Today the state attorney general’s office confirmed a report published this morning in The Colorado Independent that Attorney General John Suthers met with proponents of Amendment 54 — the “clean government” constitutional amendment passed as a ballot initiative last November — and that he agrees with them that the initiative does not unduly infringe upon expression.
Deputy Attorney General Geoffrey Blue writes:
We did meet with the proponents and discussed the measure.

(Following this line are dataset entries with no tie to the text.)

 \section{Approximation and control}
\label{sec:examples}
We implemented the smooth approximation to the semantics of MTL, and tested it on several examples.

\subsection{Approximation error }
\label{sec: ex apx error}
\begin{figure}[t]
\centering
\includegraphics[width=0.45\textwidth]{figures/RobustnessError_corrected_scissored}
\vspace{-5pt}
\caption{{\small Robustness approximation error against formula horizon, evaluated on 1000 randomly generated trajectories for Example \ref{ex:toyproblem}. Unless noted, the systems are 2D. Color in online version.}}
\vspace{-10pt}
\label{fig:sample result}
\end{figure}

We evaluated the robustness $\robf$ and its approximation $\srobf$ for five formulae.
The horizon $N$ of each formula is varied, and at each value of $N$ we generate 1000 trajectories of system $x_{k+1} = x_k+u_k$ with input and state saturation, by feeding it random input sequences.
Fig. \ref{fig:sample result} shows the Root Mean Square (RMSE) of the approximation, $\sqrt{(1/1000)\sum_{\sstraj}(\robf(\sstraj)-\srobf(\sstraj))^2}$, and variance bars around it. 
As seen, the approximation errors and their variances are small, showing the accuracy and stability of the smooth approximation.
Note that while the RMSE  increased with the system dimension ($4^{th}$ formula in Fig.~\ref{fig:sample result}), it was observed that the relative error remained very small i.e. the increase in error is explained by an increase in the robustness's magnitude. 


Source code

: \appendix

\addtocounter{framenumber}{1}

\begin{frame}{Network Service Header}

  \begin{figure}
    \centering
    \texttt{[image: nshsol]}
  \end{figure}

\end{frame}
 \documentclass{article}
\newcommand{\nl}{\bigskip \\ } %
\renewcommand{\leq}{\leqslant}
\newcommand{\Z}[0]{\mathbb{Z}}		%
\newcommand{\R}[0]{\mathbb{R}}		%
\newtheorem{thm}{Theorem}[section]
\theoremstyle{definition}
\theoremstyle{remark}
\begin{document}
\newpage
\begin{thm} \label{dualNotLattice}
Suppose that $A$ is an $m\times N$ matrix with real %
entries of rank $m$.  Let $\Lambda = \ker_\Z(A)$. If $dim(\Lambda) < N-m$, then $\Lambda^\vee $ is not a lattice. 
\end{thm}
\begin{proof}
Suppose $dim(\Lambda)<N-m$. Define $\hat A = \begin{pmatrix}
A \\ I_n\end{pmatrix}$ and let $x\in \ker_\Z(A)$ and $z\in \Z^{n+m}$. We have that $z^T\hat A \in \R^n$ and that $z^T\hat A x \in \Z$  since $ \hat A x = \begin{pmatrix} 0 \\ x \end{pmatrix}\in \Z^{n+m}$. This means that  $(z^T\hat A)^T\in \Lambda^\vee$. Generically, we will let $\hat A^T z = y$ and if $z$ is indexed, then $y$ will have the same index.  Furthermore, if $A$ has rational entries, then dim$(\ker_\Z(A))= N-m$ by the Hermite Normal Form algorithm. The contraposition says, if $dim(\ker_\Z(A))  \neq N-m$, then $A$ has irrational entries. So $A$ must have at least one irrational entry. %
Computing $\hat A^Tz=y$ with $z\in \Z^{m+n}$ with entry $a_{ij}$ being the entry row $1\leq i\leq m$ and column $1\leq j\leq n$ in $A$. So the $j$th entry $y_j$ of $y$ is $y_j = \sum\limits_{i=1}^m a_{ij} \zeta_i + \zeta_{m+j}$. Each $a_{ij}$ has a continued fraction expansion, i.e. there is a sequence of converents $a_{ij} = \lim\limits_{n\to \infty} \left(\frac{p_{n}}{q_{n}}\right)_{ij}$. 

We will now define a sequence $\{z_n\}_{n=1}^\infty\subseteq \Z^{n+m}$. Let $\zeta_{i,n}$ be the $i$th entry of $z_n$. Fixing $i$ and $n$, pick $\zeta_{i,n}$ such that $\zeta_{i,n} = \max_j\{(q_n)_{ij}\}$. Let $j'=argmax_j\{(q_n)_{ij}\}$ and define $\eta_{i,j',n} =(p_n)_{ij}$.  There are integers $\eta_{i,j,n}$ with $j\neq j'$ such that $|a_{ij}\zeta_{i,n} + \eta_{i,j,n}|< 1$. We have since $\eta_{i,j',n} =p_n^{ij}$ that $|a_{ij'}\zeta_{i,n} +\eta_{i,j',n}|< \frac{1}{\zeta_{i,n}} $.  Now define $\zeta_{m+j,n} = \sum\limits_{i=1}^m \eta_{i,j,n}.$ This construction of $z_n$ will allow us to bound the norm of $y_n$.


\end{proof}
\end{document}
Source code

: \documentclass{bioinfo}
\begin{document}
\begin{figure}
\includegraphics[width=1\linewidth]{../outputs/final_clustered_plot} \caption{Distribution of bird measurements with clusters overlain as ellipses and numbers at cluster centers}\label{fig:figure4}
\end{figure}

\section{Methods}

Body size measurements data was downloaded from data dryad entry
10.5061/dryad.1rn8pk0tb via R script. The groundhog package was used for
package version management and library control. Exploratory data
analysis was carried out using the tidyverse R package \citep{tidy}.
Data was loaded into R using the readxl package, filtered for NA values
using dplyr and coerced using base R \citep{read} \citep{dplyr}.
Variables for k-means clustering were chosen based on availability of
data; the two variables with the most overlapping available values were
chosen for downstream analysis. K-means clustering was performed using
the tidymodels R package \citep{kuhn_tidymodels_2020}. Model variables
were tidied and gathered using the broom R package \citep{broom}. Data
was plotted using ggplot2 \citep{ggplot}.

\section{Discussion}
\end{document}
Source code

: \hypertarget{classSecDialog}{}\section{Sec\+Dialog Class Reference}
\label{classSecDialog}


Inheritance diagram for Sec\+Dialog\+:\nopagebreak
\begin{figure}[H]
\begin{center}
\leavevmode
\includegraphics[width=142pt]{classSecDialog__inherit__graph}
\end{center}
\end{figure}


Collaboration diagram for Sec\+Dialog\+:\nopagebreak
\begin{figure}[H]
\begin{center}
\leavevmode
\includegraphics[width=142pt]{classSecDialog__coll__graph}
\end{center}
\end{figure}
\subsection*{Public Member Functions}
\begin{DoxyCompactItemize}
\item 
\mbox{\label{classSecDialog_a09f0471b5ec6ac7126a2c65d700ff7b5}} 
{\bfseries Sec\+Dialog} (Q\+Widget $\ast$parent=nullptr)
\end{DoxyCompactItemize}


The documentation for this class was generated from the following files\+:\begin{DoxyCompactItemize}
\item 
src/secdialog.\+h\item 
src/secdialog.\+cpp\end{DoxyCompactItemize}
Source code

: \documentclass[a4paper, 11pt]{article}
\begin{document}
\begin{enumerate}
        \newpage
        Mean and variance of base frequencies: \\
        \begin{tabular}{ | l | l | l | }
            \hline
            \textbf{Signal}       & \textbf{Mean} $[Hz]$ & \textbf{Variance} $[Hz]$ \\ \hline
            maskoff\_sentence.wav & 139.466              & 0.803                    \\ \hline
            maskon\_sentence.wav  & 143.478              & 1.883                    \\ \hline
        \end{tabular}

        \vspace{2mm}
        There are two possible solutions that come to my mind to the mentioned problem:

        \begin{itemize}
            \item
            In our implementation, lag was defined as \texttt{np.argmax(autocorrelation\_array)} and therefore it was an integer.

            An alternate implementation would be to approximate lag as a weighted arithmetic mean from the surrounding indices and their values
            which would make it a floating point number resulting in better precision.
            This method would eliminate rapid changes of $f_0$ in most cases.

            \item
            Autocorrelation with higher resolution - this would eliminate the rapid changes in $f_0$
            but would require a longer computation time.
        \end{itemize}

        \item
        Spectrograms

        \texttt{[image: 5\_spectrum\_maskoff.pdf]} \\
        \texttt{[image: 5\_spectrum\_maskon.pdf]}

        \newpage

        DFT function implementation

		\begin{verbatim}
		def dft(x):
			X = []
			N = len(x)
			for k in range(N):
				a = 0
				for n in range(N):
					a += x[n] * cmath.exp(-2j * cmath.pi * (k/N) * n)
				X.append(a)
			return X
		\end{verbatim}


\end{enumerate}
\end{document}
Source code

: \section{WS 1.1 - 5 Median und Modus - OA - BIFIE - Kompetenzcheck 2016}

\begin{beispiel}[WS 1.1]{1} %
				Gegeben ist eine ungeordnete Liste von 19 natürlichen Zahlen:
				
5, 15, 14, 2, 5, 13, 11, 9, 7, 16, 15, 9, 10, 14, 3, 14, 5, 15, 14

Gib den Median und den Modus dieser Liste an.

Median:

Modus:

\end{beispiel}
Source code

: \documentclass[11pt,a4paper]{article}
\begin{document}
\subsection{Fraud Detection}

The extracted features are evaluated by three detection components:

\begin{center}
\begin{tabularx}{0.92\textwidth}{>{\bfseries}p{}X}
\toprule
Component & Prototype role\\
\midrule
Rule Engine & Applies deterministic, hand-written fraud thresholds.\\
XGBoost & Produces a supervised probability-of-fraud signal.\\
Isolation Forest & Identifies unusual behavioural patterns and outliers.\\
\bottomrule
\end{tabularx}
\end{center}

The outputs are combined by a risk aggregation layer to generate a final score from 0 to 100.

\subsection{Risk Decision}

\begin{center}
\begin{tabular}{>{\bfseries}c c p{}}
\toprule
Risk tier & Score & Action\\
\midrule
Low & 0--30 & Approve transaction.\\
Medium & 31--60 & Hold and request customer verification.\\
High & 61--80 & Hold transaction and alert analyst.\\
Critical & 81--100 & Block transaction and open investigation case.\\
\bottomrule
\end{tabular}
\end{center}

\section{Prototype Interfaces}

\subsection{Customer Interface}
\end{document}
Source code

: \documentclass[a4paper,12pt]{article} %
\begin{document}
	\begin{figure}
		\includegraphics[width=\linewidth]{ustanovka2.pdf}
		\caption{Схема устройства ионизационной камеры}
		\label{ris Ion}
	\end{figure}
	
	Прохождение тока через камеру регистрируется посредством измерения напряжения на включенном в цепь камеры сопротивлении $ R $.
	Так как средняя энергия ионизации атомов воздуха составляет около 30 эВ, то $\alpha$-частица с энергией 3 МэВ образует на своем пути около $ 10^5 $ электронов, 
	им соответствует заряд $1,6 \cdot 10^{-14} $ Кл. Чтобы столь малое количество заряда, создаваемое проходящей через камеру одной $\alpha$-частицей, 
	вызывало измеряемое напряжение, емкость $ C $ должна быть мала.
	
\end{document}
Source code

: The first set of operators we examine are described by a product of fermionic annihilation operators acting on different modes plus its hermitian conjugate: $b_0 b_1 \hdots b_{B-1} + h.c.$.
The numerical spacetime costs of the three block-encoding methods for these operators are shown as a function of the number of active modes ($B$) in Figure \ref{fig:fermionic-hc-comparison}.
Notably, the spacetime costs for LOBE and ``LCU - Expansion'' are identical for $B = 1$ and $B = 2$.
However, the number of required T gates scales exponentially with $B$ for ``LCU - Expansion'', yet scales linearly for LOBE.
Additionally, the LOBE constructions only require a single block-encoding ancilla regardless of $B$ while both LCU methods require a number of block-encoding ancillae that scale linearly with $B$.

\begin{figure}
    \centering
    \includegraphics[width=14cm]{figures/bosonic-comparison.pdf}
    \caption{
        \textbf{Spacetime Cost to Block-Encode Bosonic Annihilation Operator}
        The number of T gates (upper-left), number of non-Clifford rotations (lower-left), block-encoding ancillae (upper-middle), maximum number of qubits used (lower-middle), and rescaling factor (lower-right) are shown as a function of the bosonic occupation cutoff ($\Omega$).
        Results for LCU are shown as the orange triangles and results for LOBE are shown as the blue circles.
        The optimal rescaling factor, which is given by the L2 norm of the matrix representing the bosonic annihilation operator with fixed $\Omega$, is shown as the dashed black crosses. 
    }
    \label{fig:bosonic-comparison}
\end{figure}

We agree with them that it is constitutionally defensible: that whatever limits it puts on expression are not unconstitutional under current doctrine.
Blue added specifically that the attorney general’s office agreed that critics of the amendment were wrong to think that — due to “sloppy” wording and overreaching design — it would prohibit family members of people with ties to organizations with sole-source government work contracts from donating as they wish to political campaigns.
We do believe that Amendment 54 does not infringe upon the rights of family members to make contributions so long as they are not acting as a conduit for a person holding a no-bid contact.
Blue’s comments, however, raise the same question that irks many of Amendment 54’s critics: How will the courts determine the intent of family campaign donors? That is, how will the courts decide who is acting as a pay-to-play conduit and who is simply contributing to a political campaign?
Absent, for now, the technology to peek into people’s brains, any legal guidelines will be vague and open to abuse. And in lieu of clear guidelines, people will certainly feel hesitant to donate money if there’s any chance they or their relatives might be accused of corruption in the courts and, as a result, bring havoc on organizations doing contract work for the government.
Two lawsuits arguing against the constitutionality of Amendment 54 are currently under way.